Gli scacchi di Kaufmann esposti al Museo del Novecento di Milano assumono un determinata conformazione che all’occasione si reinventa nel dialogo con gli altri, nel gioco casuale e in quello meditato e astuto: «La guerra, che il gioco degli scacchi senza dubbio rappresenta, si comincia a mostrare allora sotto un aspetto differente, poiché ciascun elemento possiede non soltanto le sue caratteristiche funzionali ma anche una propria unicità, una propria identità data dal colore» scrive Massimo Kaufmann nel catalogo della mostra.

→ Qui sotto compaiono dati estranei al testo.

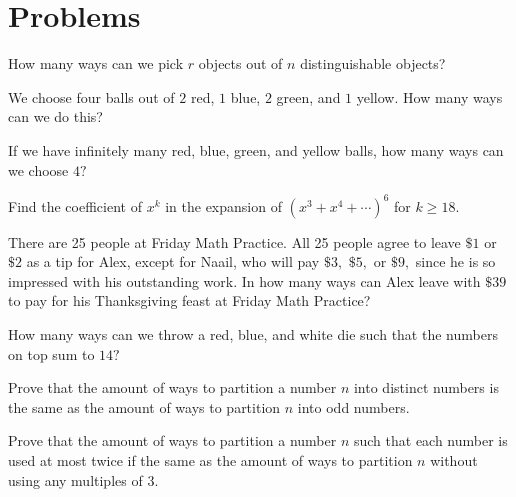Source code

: \documentclass{article}
\begin{document}
\pagebreak

\section{Problems}


\begin{prob}{1}
How many ways can we pick $r$ objects out of $n$ distinguishable objects?
\end{prob}
    
\begin{prob}[]{2}
We choose four balls out of $2$ red, $1$ blue, $2$ green, and $1$ yellow. How many ways can we do this?
\end{prob}
    
\begin{prob}[]{2}
If we have infinitely many red, blue, green, and yellow balls, how many ways can we choose $4?$
\end{prob}
    
\begin{prob}[]{3}
Find the coefficient of $x^k$ in the expansion of $(x^3+x^4+\cdots)^6$ for $k\geq 18.$
\end{prob}

\begin{prob}[]{3}
There are 25 people at Friday Math Practice. All 25 people agree to leave $\$1$ or $\$2$ as a tip for Alex, except for Naail, who will pay $\$3,$ $\$5,$ or $\$9,$ since he is so impressed with his outstanding work. In how many ways can Alex leave with $\$39$ to pay for his Thanksgiving feast at Friday Math Practice?
\end{prob}

\begin{prob}[]{3}
How many ways can we throw a red, blue, and white die such that the numbers on top sum to $14?$
\end{prob}
    
\begin{prob}[]{4}
Prove that the amount of ways to partition a number $n$ into distinct numbers is the same as the amount of ways to partition $n$ into odd numbers.
\end{prob}
    
\begin{prob}[]{4}
Prove that the amount of ways to partition a number $n$ such that each number is used at most twice if the same as the amount of ways to partition $n$ without using any multiples of $3.$
\end{prob}
\end{document}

Alla guerra ci portano gli scacchi policromatici di Kaufmann, ma anche l’appello sottoscritto dalle scacchiste e dagli scacchisti russi, tra i quali il grande Maestro Internazionale Nepomniachtchi: «Ci opponiamo alle azioni militari sul territorio dell’Ucraina e chiediamo un cessate il fuoco tempestivo e una soluzione pacifica del conflitto attraverso il dialogo e i negoziati diplomatici… Gli scacchi insegnano le responsabilità delle azioni; ogni passo conta e un errore può portare a un punto di non ritorno. E se si è sempre trattato di sport, ora è in gioco la vita delle persone, i diritti e le libertà fondamentali, la dignità umana, il presente e il futuro dei nostri Paesi». Mobilitiamoci per la pace e per dare scacco al re.